§ Task prompt:
Search the records below for the word "ณสามารถช". Copy each line where it occurs.

(Stored data entries)
§ §

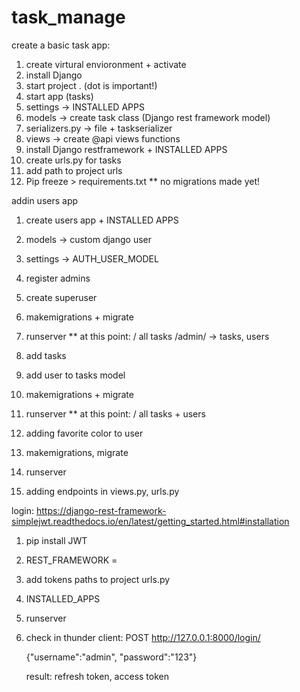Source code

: # task_manage
create a basic task app:
1. create virtural envioronment + activate
2. install Django
3. start project . (dot is important!)
4. start app (tasks)
5. settings → INSTALLED APPS
6. models → create task class (Django rest framework model)
7. serializers.py → file + taskserializer
8. views → create @api views functions
9. install Django restframework + INSTALLED APPS
10. create urls.py for tasks 
11. add path to project urls
12. Pip freeze >  requirements.txt
** no migrations made yet!

addin users app
1. create users app + INSTALLED APPS
2. models → custom django user 
3. settings → AUTH_USER_MODEL
4. register admins
6. create superuser
6. makemigrations + migrate
7. runserver
** at this point:
   / all tasks
   /admin/ → tasks, users

1. add tasks 
2. add user to tasks model
3. makemigrations + migrate
4. runserver
** at this point:
   / all tasks + users

1. adding favorite color to user
2. makemigrations, migrate
3. runserver

1. adding endpoints in views.py, urls.py

login:
https://django-rest-framework-simplejwt.readthedocs.io/en/latest/getting_started.html#installation

1. pip install JWT
2. REST_FRAMEWORK =
3. add tokens paths to project urls.py
4. INSTALLED_APPS
5. runserver
6. check in thunder client: POST
   http://127.0.0.1:8000/login/

   {"username":"admin",
   "password":"123"}

   result: refresh token, access token

   





   




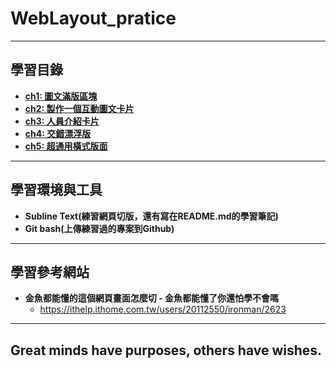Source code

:# WebLayout_pratice

***
## 學習目錄
* **[ch1: 圖文滿版區塊](https://github.com/JohnnyOfSnow/WebLayout_pratice/tree/master/ch1)**
* **[ch2: 製作一個互動圖文卡片](https://github.com/JohnnyOfSnow/WebLayout_pratice/tree/master/ch2)**
* **[ch3: 人員介紹卡片](https://github.com/JohnnyOfSnow/WebLayout_pratice/tree/master/ch3)**
* **[ch4: 交錯漂浮版](https://github.com/JohnnyOfSnow/WebLayout_pratice/tree/master/ch4)**
* **[ch5: 超通用橫式版面](https://github.com/JohnnyOfSnow/WebLayout_pratice/tree/master/ch5)**

***
## 學習環境與工具
* **Subline Text(練習網頁切版，還有寫在README.md的學習筆記)**
* **Git bash(上傳練習過的專案到Github)**

***
## 學習參考網站
* **金魚都能懂的這個網頁畫面怎麼切 - 金魚都能懂了你還怕學不會嗎**
  * https://ithelp.ithome.com.tw/users/20112550/ironman/2623
  
***
## Great minds have purposes, others have wishes.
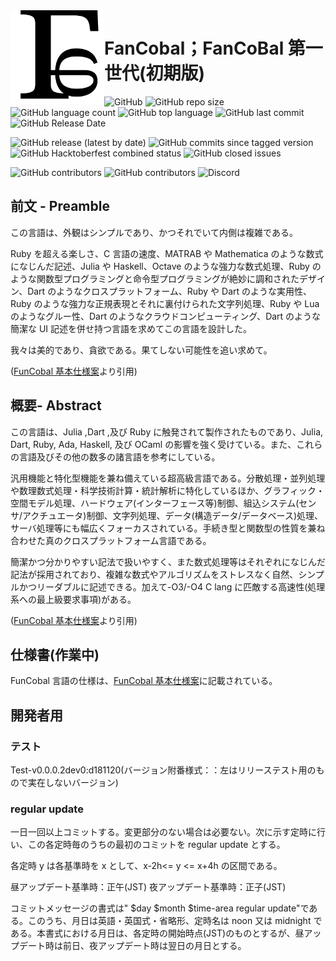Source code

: <img src="./FunCobal_Language_Logo.svg" width="150em" style="float:left" />

# FanCobal；FanCoBal 第一世代(初期版)

![GitHub](https://img.shields.io/github/license/FunCobal-family/FunCobal?style=plastic&label=%E4%BD%BF%E7%94%A8%E8%A8%B1%E8%AB%BE%E6%9B%B8)
![GitHub repo size](https://img.shields.io/github/repo-size/FunCobal-family/FunCobal?label=%E3%83%AC%E3%83%9D%E3%82%B8%E3%83%88%E3%83%AA%E3%82%B5%E3%82%A4%E3%82%BA)
![GitHub language count](https://img.shields.io/github/languages/count/FunCobal-family/FunCobal?label=%E4%BD%BF%E7%94%A8%E8%A8%80%E8%AA%9E%E6%95%B0)
![GitHub top language](https://img.shields.io/github/languages/top/FunCobal-family/FunCobal?label=%E6%9C%80%E5%A4%9A%E4%BD%BF%E7%94%A8%E8%A8%80%E8%AA%9E)
![GitHub last commit](https://img.shields.io/github/last-commit/Funcobal-family/FunCobal?label=%E6%9C%80%E7%B5%82%E3%82%B3%E3%83%9F%E3%83%83%E3%83%88%E6%97%A5)
![GitHub Release Date](https://img.shields.io/github/release-date/FunCobal-family/FunCobal?label=%E6%9C%80%E7%B5%82%E3%83%AA%E3%83%AA%E3%83%BC%E3%82%B9%E6%97%A5)

![GitHub release (latest by date)](https://img.shields.io/github/v/release/FunCobal-family/FunCobal?style=plastic&label=%E6%9C%80%E7%B5%82%E3%83%AA%E3%83%AA%E3%83%BC%E3%82%B9)
![GitHub commits since tagged version](https://img.shields.io/github/commits-since/FunCobal-family/FunCobal/Test-v0.0.0.2dev0-d181120?label=%E6%9C%80%E7%B5%82%E3%83%AA%E3%83%AA%E3%83%BC%E3%82%B9%E3%81%8B%E3%82%89%E3%81%AE%E3%82%B3%E3%83%9F%E3%83%83%E3%83%88%E6%95%B0)
![GitHub Hacktoberfest combined status](https://img.shields.io/github/hacktoberfest/2020/FunCobal-family/Funcobal?label=Hacktoberfest%E6%A2%B1%E6%9D%9F%E6%B8%88%E3%82%B9%E3%83%86%E3%83%BC%E3%82%BF%E3%82%B9)
![GitHub closed issues](https://img.shields.io/github/issues-closed/FunCobal-family/FunCobal?label=closed+issue)

![GitHub contributors](https://img.shields.io/github/contributors/FunCobal-family/FunCobal?label=%E9%96%8B%E7%99%BA%E5%8F%82%E5%8A%A0%E8%80%85%E6%95%B0)
![GitHub contributors](https://img.shields.io/github/contributors-anon/FunCobal-family/FunCobal?label=%E9%96%8B%E7%99%BA%E5%8F%82%E5%8A%A0%E8%80%85%E6%95%B0%2F%E5%8C%BF%E5%90%8D%E5%90%AB%E3%82%80)
![Discord](https://img.shields.io/discord/787660506957611018?style=plastic&label=%E9%96%8B%E7%99%BA%E8%80%85Chat%28Discord%2F%E3%80%8C%E9%9B%BB%E8%84%B3Lang%3A%3AClib%E3%80%8D%E5%86%85%E3%80%8C%23FunCobal+family%E3%80%8D%29)

<p style="clear:both"></p>

## 前文 - Preamble

この言語は、外観はシンプルであり、かつそれでいて内側は複雑である。

Ruby を超える楽しさ、C 言語の速度、MATRAB や Mathematica のような数式になじんだ記述、Julia や Haskell、Octave のような強力な数式処理、Ruby のような関数型プログラミングと命令型プログラミングが絶妙に調和されたデザイン、Dart のようなクロスプラットフォーム、Ruby や Dart のような実用性、Ruby のような強力な正規表現とそれに裏付けられた文字列処理、Ruby や Lua のようなグルー性、Dart のようなクラウドコンピューティング、Dart のような簡潔な UI 記述を併せ持つ言語を求めてこの言語を設計した。

我々は美的であり、貪欲である。果てしない可能性を追い求めて。

([FunCobal 基本仕様案](./doc/FunCobal基本仕様案.md)より引用)

## 概要- Abstract

この言語は、Julia ,Dart ,及び Ruby に触発されて製作されたものであり、Julia, Dart, Ruby, Ada, Haskell, 及び OCaml の影響を強く受けている。また、これらの言語及びその他の数多の諸言語を参考にしている。

汎用機能と特化型機能を兼ね備えている超高級言語である。分散処理・並列処理や数理数式処理・科学技術計算・統計解析に特化しているほか、グラフィック・空間モデル処理、ハードウェア(インターフェース等)制御、組込システム(センサ/アクチュエータ)制御、文字列処理、データ(構造データ/データベース)処理、サーバ処理等にも幅広くフォーカスされている。手続き型と関数型の性質を兼ね合わせた真のクロスプラットフォーム言語である。

簡潔かつ分かりやすい記法で扱いやすく、また数式処理等はそれぞれになじんだ記法が採用されており、複雑な数式やアルゴリズムをストレスなく自然、シンプルかつリーダブルに記述できる。加えて-O3/-O4 C lang に匹敵する高速性(処理系への最上級要求事項)がある。

([FunCobal 基本仕様案](./doc/FunCobal基本仕様案.md)より引用)

## 仕様書(作業中)

FunCobal 言語の仕様は、[FunCobal 基本仕様案](./doc/FunCobal基本仕様案.md)に記載されている。

## 開発者用

### テスト

Test-v0.0.0.2dev0:d181120(バージョン附番様式：：左はリリーステスト用のもので実在しないバージョン)

### regular update

一日一回以上コミットする。変更部分のない場合は必要ない。次に示す定時に行い、この各定時毎のうちの最初のコミットを regular update とする。

各定時 y は各基準時を x として、x-2h<= y <= x+4h の区間である。

昼アップデート基準時：正午(JST)
夜アップデート基準時：正子(JST)

コミットメッセージの書式は"
$day $month \$time-area regular update"である。このうち、月日は英語・英国式・省略形、定時名は noon 又は midnight である。本書式における月日は、各定時の開始時点(JST)のものとするが、昼アップデート時は前日、夜アップデート時は翌日の月日とする。
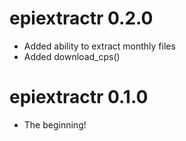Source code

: # epiextractr 0.2.0

* Added ability to extract monthly files
* Added download_cps()

# epiextractr 0.1.0

* The beginning!
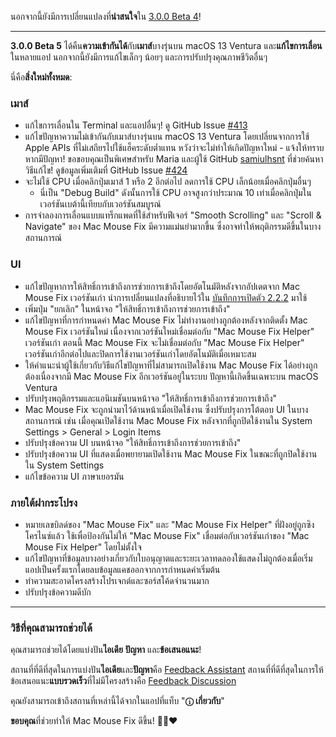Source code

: นอกจากนี้ยังมีการเปลี่ยนแปลงที่**น่าสนใจ**ใน [3.0.0 Beta 4](https://github.com/noah-nuebling/mac-mouse-fix/releases/tag/3.0.0-Beta-4)!

---

**3.0.0 Beta 5** ได้คืน**ความเข้ากันได้**กับ**เมาส์**บางรุ่นบน macOS 13 Ventura และ**แก้ไขการเลื่อน**ในหลายแอป
นอกจากนี้ยังมีการแก้ไขเล็กๆ น้อยๆ และการปรับปรุงคุณภาพชีวิตอื่นๆ

นี่คือ**สิ่งใหม่ทั้งหมด**:

### เมาส์

- แก้ไขการเลื่อนใน Terminal และแอปอื่นๆ! ดู GitHub Issue [#413](https://github.com/noah-nuebling/mac-mouse-fix/issues/413)
- แก้ไขปัญหาความไม่เข้ากันกับเมาส์บางรุ่นบน macOS 13 Ventura โดยเปลี่ยนจากการใช้ Apple APIs ที่ไม่เสถียรไปใช้แฮ็คระดับต่ำแทน หวังว่าจะไม่ทำให้เกิดปัญหาใหม่ - แจ้งให้ทราบหากมีปัญหา! ขอขอบคุณเป็นพิเศษสำหรับ Maria และผู้ใช้ GitHub [samiulhsnt](https://github.com/samiulhsnt) ที่ช่วยค้นหาวิธีแก้ไข! ดูข้อมูลเพิ่มเติมที่ GitHub Issue [#424](https://github.com/noah-nuebling/mac-mouse-fix/issues/424)
- จะไม่ใช้ CPU เมื่อคลิกปุ่มเมาส์ 1 หรือ 2 อีกต่อไป ลดการใช้ CPU เล็กน้อยเมื่อคลิกปุ่มอื่นๆ
    - นี่เป็น "Debug Build" ดังนั้นการใช้ CPU อาจสูงกว่าประมาณ 10 เท่าเมื่อคลิกปุ่มในเวอร์ชันเบต้านี้เทียบกับเวอร์ชันสมบูรณ์
- การจำลองการเลื่อนแบบแทร็กแพดที่ใช้สำหรับฟีเจอร์ "Smooth Scrolling" และ "Scroll & Navigate" ของ Mac Mouse Fix มีความแม่นยำมากขึ้น ซึ่งอาจทำให้พฤติกรรมดีขึ้นในบางสถานการณ์

### UI

- แก้ไขปัญหาการให้สิทธิ์การเข้าถึงการช่วยการเข้าถึงโดยอัตโนมัติหลังจากอัปเดตจาก Mac Mouse Fix เวอร์ชันเก่า นำการเปลี่ยนแปลงที่อธิบายไว้ใน [บันทึกการเปิดตัว 2.2.2](https://github.com/noah-nuebling/mac-mouse-fix/releases/tag/2.2.2) มาใช้
- เพิ่มปุ่ม "ยกเลิก" ในหน้าจอ "ให้สิทธิ์การเข้าถึงการช่วยการเข้าถึง"
- แก้ไขปัญหาที่การกำหนดค่า Mac Mouse Fix ไม่ทำงานอย่างถูกต้องหลังจากติดตั้ง Mac Mouse Fix เวอร์ชันใหม่ เนื่องจากเวอร์ชันใหม่เชื่อมต่อกับ "Mac Mouse Fix Helper" เวอร์ชันเก่า ตอนนี้ Mac Mouse Fix จะไม่เชื่อมต่อกับ "Mac Mouse Fix Helper" เวอร์ชันเก่าอีกต่อไปและปิดการใช้งานเวอร์ชันเก่าโดยอัตโนมัติเมื่อเหมาะสม
- ให้คำแนะนำผู้ใช้เกี่ยวกับวิธีแก้ไขปัญหาที่ไม่สามารถเปิดใช้งาน Mac Mouse Fix ได้อย่างถูกต้องเนื่องจากมี Mac Mouse Fix อีกเวอร์ชันอยู่ในระบบ ปัญหานี้เกิดขึ้นเฉพาะบน macOS Ventura
- ปรับปรุงพฤติกรรมและแอนิเมชันบนหน้าจอ "ให้สิทธิ์การเข้าถึงการช่วยการเข้าถึง"
- Mac Mouse Fix จะถูกนำมาไว้ด้านหน้าเมื่อเปิดใช้งาน ซึ่งปรับปรุงการโต้ตอบ UI ในบางสถานการณ์ เช่น เมื่อคุณเปิดใช้งาน Mac Mouse Fix หลังจากที่ถูกปิดใช้งานใน System Settings > General > Login Items
- ปรับปรุงข้อความ UI บนหน้าจอ "ให้สิทธิ์การเข้าถึงการช่วยการเข้าถึง"
- ปรับปรุงข้อความ UI ที่แสดงเมื่อพยายามเปิดใช้งาน Mac Mouse Fix ในขณะที่ถูกปิดใช้งานใน System Settings
- แก้ไขข้อความ UI ภาษาเยอรมัน

### ภายใต้ฝากระโปรง

- หมายเลขบิลด์ของ "Mac Mouse Fix" และ "Mac Mouse Fix Helper" ที่ฝังอยู่ถูกซิงโครไนซ์แล้ว ใช้เพื่อป้องกันไม่ให้ "Mac Mouse Fix" เชื่อมต่อกับเวอร์ชันเก่าของ "Mac Mouse Fix Helper" โดยไม่ตั้งใจ
- แก้ไขปัญหาที่ข้อมูลบางอย่างเกี่ยวกับใบอนุญาตและระยะเวลาทดลองใช้แสดงไม่ถูกต้องเมื่อเริ่มแอปเป็นครั้งแรกโดยลบข้อมูลแคชออกจากการกำหนดค่าเริ่มต้น
- ทำความสะอาดโครงสร้างโปรเจกต์และซอร์สโค้ดจำนวนมาก
- ปรับปรุงข้อความดีบัก

---

### วิธีที่คุณสามารถช่วยได้

คุณสามารถช่วยได้โดยแบ่งปัน**ไอเดีย** **ปัญหา** และ**ข้อเสนอแนะ**!

สถานที่ที่ดีที่สุดในการแบ่งปัน**ไอเดีย**และ**ปัญหา**คือ [Feedback Assistant](https://noah-nuebling.github.io/mac-mouse-fix-feedback-assistant/?type=bug-report)
สถานที่ที่ดีที่สุดในการให้ข้อเสนอแนะ**แบบรวดเร็ว**ที่ไม่มีโครงสร้างคือ [Feedback Discussion](https://github.com/noah-nuebling/mac-mouse-fix/discussions/366)

คุณยังสามารถเข้าถึงสถานที่เหล่านี้ได้จากในแอปที่แท็บ "**ⓘ เกี่ยวกับ**"

**ขอบคุณ**ที่ช่วยทำให้ Mac Mouse Fix ดีขึ้น! 💙💛❤️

§ §

§ Solution to this exercise:
### วิธีที่คุณสามารถช่วยได้
คุณสามารถช่วยได้โดยแบ่งปัน**ไอเดีย** **ปัญหา** และ**ข้อเสนอแนะ**!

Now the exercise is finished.